Keep each line of the material that includes "color", and leave out the rest.

■ ■ ■ ■ ■ ■ ■

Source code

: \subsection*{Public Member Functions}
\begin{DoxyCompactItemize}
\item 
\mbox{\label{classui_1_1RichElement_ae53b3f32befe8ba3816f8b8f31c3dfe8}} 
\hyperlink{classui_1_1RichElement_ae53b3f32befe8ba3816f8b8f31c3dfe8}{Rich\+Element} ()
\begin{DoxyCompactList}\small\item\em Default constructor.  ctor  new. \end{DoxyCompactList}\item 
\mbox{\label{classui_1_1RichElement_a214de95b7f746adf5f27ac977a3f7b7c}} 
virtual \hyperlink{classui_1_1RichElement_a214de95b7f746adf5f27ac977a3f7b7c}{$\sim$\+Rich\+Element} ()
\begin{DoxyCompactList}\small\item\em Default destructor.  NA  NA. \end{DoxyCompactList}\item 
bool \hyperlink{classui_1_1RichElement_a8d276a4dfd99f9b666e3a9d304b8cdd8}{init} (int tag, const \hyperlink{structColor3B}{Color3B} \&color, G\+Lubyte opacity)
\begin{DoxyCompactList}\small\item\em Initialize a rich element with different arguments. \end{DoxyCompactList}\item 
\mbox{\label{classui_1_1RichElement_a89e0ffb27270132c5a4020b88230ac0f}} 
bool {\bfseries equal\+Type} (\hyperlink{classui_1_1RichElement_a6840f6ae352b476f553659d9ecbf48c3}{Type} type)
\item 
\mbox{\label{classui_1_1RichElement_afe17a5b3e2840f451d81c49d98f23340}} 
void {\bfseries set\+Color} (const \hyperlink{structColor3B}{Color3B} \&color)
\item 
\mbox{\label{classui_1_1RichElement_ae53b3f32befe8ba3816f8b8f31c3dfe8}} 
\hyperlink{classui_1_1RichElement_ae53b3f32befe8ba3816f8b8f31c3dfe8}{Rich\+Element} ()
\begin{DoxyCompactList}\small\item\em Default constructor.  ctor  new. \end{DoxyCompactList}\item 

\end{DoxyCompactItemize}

■ ■ ■ ■ ■ ■ ■

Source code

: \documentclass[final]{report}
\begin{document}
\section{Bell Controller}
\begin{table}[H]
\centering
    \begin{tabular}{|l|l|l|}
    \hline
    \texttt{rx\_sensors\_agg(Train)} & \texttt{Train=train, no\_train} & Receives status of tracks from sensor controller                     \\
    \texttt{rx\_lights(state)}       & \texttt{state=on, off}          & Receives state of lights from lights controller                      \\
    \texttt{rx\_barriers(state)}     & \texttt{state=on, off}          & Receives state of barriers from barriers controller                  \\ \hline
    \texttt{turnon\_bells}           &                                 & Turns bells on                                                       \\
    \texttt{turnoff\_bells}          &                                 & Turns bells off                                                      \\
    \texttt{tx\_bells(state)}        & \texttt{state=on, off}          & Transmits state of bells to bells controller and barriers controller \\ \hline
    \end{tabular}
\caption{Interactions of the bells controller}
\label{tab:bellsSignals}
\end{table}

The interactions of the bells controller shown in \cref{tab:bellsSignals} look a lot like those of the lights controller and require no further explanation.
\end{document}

■ ■ ■ ■ ■ ■ ■

▶ [Response below]
bool \hyperlink{classui_1_1RichElement_a8d276a4dfd99f9b666e3a9d304b8cdd8}{init} (int tag, const \hyperlink{structColor3B}{Color3B} \&color, G\+Lubyte opacity)
void {\bfseries set\+Color} (const \hyperlink{structColor3B}{Color3B} \&color)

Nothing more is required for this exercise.